Celsius Network Ltd. stopped withdrawals, swaps, and transfers on its platform. This led to a wider market selloff as traders continued to question the value of high-yielding tokens after the Terra blockchain failed.
As of 12:42 p.m. in Hong Kong, the CEL token was down 31% to 24.2 cents, according to the price data site CoinGecko. This was a bad performance for Celsius amid a drop in crypto assets that sent Bitcoin to its lowest level since December 2020.
Concerns about the sky-high yields on protocols like Celsius have grown since Terra’s collapse in May and as tighter monetary policy from central banks around the world reduces demand for riskier assets. On its website, the CEL token promises “real financial rewards,” such as up to 30 percent more returns every week.

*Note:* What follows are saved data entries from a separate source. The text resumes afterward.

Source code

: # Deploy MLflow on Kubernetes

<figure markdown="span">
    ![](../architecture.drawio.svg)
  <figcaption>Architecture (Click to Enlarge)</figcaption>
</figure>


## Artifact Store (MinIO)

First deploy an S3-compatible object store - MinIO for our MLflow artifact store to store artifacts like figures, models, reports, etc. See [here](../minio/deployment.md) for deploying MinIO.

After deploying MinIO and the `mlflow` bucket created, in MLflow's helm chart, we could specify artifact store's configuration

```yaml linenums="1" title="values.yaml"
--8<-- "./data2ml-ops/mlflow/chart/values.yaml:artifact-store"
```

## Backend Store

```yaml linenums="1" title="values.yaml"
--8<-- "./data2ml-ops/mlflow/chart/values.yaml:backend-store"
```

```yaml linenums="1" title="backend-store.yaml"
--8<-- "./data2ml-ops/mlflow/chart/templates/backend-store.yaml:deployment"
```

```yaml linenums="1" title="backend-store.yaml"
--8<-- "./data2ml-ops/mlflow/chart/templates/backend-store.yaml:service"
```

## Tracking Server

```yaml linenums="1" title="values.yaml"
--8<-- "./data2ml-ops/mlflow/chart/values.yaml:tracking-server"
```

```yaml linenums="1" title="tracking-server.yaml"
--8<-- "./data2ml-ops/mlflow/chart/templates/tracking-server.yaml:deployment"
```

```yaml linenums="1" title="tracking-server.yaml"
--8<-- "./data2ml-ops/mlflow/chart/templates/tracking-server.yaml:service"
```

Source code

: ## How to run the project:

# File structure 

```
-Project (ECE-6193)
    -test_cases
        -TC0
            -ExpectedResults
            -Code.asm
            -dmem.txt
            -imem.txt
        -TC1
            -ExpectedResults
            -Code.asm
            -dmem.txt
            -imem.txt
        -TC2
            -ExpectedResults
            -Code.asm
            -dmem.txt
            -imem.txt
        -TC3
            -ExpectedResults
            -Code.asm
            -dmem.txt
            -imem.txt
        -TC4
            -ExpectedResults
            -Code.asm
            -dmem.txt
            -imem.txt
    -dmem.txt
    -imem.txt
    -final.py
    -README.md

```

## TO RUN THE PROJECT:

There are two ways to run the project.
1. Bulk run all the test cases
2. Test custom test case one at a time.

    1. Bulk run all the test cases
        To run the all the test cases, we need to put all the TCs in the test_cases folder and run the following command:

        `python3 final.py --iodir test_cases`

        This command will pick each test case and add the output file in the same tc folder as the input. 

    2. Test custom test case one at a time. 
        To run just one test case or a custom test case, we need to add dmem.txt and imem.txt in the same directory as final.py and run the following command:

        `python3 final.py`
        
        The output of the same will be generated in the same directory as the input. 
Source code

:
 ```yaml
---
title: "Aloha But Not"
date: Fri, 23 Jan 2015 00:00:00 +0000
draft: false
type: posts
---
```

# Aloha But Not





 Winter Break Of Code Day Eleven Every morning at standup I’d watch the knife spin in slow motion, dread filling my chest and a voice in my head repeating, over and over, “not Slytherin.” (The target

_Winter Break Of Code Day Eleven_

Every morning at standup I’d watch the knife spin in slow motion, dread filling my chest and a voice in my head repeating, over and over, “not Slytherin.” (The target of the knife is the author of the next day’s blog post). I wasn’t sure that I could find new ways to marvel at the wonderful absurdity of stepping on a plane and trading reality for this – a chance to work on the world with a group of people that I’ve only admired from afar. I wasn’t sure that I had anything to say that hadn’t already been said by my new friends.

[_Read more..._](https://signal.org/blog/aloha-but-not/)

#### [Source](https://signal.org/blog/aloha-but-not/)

Burak Tamac, a senior regulatory and on-chain analyst at CryptoQuant, said, “The drop of Celsius’s token $CEL seems to be a realisation of the risk of UST/LUNA spreading to similar financial tools.”
According to CoinGecko, the market caps of protocols for lending and borrowing did not do as well as the rest of the crypto market, which fell by 6.4%. Aave, Maple, and Compound, which are similar to Celsius, all went down by 7,5%, 14%, and 9%, respectively.
In a note on its website, the platform said, “We are taking this action today to make it easier for Celsius to meet its withdrawal obligations over time.” During the pause, users will still be able to earn rewards.
The moves by Celsius come at a time when cryptocurrencies are having trouble in general. Monday, Bitcoin dropped as much as 8.9%, while Ether fell as much as 12%. Both are getting worse for the seventh session in a row.